How do we know the Bible is the Word of God? Not because it contains big amazing miracle prophecy fulfillments, not because it reveals scientific information which no one could know at the time of writing, but for the simplest of reasons. Because it does what religious literature should do, it is transformative.


All religions seek to do three things.

All religions seek to do three things:
a) to identify the human problematic,
b) to identify an ultimate transformative experience (UTE) which resolves the problematic, and
c) to mediate between the two.
But not all religions are equal. All are relative to the truth but not all are equal. Some mediate the UTE better than others, or in a more accessible way than others. Given the foregoing, my criteria are that:
1) a religious tradition reflect a human problematic which is meaningful in terms of the what we find in the world.

2) the UTE be found to really resolve the problematic

3) it mediates the UTE in such a way as to be effective and accessible.

4) its putative and crucial historical claims be historically probable given the ontological and epistemological assumptions that are required within the inner logic of that belief system.

5) it be consistent with itself and with the external world in a way that touches these factors.
These mean that I am not interested in piddling Biblical contradictions such as how many women went to the tomb, ect. but in terms of the major claims of the faith as they touch the human problematic and its resolution.

How Does the Bible fulfill these criteria? First, what is the Bible? Is it a rule book? Is it a manual of discipline? Is it a science textbook? A history book? No it is none of these. The Bible, the Canon, the NT in particular, is a means of bestowing Grace. What does that mean? It means first, it is not an epistemology! It is not a method of knowing how we know, nor is it a history book. It is a means of coming into contact with the UTE mentioned above. This means that the primary thing it has to do to demonstrate its veracity is not be accurate historically, although it is that in the main; but rather, its task is to connect one to the depository of truth in the teachings of Jesus such that one is made open to the ultimate transformative experience. Thus the main thing the Bible has to do to fulfill these criteria is to communicate this transformation. This can only be judged phenomenologically. It is not a matter of proving that the events are true, although there are ensconces where that becomes important.

Thus the main problem is not the existence of these piddling so-called contradictions (and my experience is 90% of them stem from not knowing how to read a text), but rather the extent to which the world and life stack up to the picture presented as a fallen world, engaged in the human problematic and transformed by the light of Christ. Now that means that the extent to which the problematic is adequately reflected, that being sin, separation from God, meaninglessness, the wages of sin, the dregs of life, and so forth, vs. the saving power of God's grace to transform life and change the direction in which one lives to face God and to hope and future. This is something that cannot be decided by the historical aspects or by any objective account. It is merely the individual's problem to understand and to experience. That is the nature of what religion does and the extent to which Christianity does it more accessibly and more efficaciously is the extent to which it should be seen as valid.

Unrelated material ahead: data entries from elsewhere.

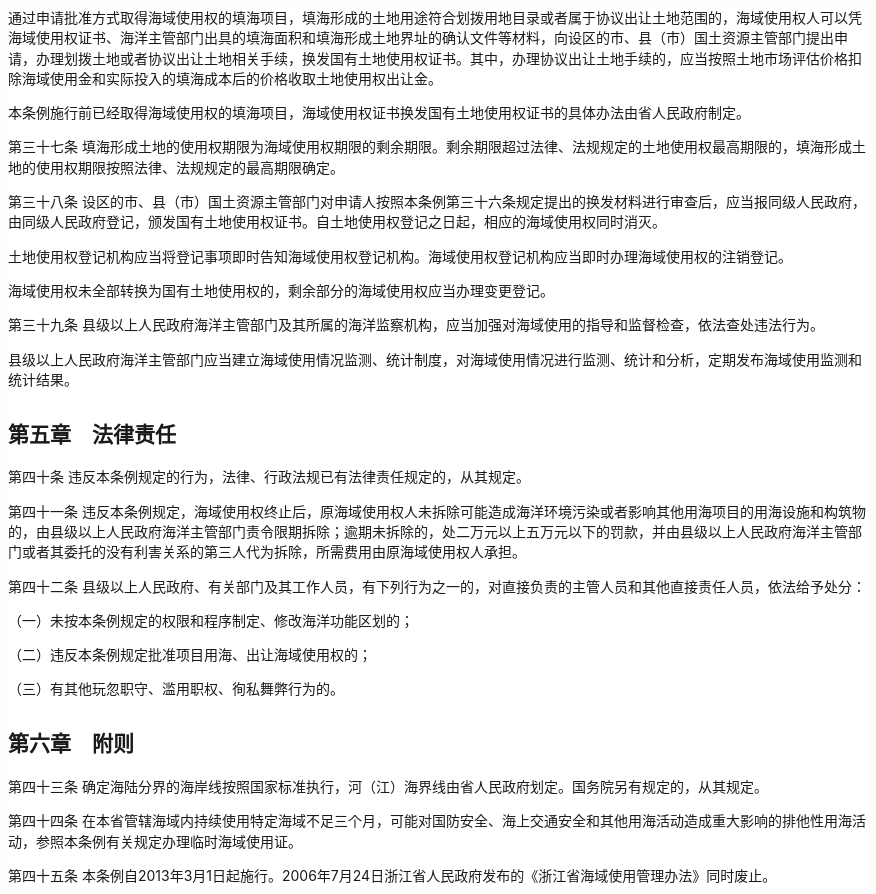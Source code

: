 通过申请批准方式取得海域使用权的填海项目，填海形成的土地用途符合划拨用地目录或者属于协议出让土地范围的，海域使用权人可以凭海域使用权证书、海洋主管部门出具的填海面积和填海形成土地界址的确认文件等材料，向设区的市、县（市）国土资源主管部门提出申请，办理划拨土地或者协议出让土地相关手续，换发国有土地使用权证书。其中，办理协议出让土地手续的，应当按照土地市场评估价格扣除海域使用金和实际投入的填海成本后的价格收取土地使用权出让金。

本条例施行前已经取得海域使用权的填海项目，海域使用权证书换发国有土地使用权证书的具体办法由省人民政府制定。

第三十七条 填海形成土地的使用权期限为海域使用权期限的剩余期限。剩余期限超过法律、法规规定的土地使用权最高期限的，填海形成土地的使用权期限按照法律、法规规定的最高期限确定。

第三十八条 设区的市、县（市）国土资源主管部门对申请人按照本条例第三十六条规定提出的换发材料进行审查后，应当报同级人民政府，由同级人民政府登记，颁发国有土地使用权证书。自土地使用权登记之日起，相应的海域使用权同时消灭。

土地使用权登记机构应当将登记事项即时告知海域使用权登记机构。海域使用权登记机构应当即时办理海域使用权的注销登记。

海域使用权未全部转换为国有土地使用权的，剩余部分的海域使用权应当办理变更登记。

第三十九条 县级以上人民政府海洋主管部门及其所属的海洋监察机构，应当加强对海域使用的指导和监督检查，依法查处违法行为。

县级以上人民政府海洋主管部门应当建立海域使用情况监测、统计制度，对海域使用情况进行监测、统计和分析，定期发布海域使用监测和统计结果。

## 第五章　法律责任

第四十条 违反本条例规定的行为，法律、行政法规已有法律责任规定的，从其规定。

第四十一条 违反本条例规定，海域使用权终止后，原海域使用权人未拆除可能造成海洋环境污染或者影响其他用海项目的用海设施和构筑物的，由县级以上人民政府海洋主管部门责令限期拆除；逾期未拆除的，处二万元以上五万元以下的罚款，并由县级以上人民政府海洋主管部门或者其委托的没有利害关系的第三人代为拆除，所需费用由原海域使用权人承担。

第四十二条 县级以上人民政府、有关部门及其工作人员，有下列行为之一的，对直接负责的主管人员和其他直接责任人员，依法给予处分：

（一）未按本条例规定的权限和程序制定、修改海洋功能区划的；

（二）违反本条例规定批准项目用海、出让海域使用权的；

（三）有其他玩忽职守、滥用职权、徇私舞弊行为的。

## 第六章　附则

第四十三条 确定海陆分界的海岸线按照国家标准执行，河（江）海界线由省人民政府划定。国务院另有规定的，从其规定。

第四十四条 在本省管辖海域内持续使用特定海域不足三个月，可能对国防安全、海上交通安全和其他用海活动造成重大影响的排他性用海活动，参照本条例有关规定办理临时海域使用证。

第四十五条 本条例自2013年3月1日起施行。2006年7月24日浙江省人民政府发布的《浙江省海域使用管理办法》同时废止。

The efficacy is not an objective issue either, but the fact that only a couple of religions in the world share the concept of Grace should be a clue. No other religion (save Pure Land Buddhism) have this notion. For all the others there is a problem of one's own efforts. The Grace mediates and administrates through Scriptures is experienced in the life of the believer, and can be found also in prayer, in the sacraments and so forth.

Where the historical questions should enter into it are where the mediation of the UTE hedges upon these historical aspects. Obviously the existence of Jesus of Nazareth would be one, his death on the cross another. The Resurrection of course, doctrinally is also crucial, but since that cannot be established in an empirical sense, seeing as no historical question can be, we must use historical probability. That is not blunted by the minor discrepancies in the number of women at the tomb or who got there first. That sort of thinking is to think in terms of a video documentary. We expect the NT to have the sort of accuracy we find in a court room because we are moderns and we watch too much television. The number of women and when they got to the tomb etc. does not have a bearing on whether the tomb actually existed, was guarded and was found empty. Nor does it really change the fact that people claimed to have seen Jesus after his death alive and well and ascending into heaven. We can view the different strands of NT witness as separate sources, since they were not written as one book, but by different authors at different times and brought together later.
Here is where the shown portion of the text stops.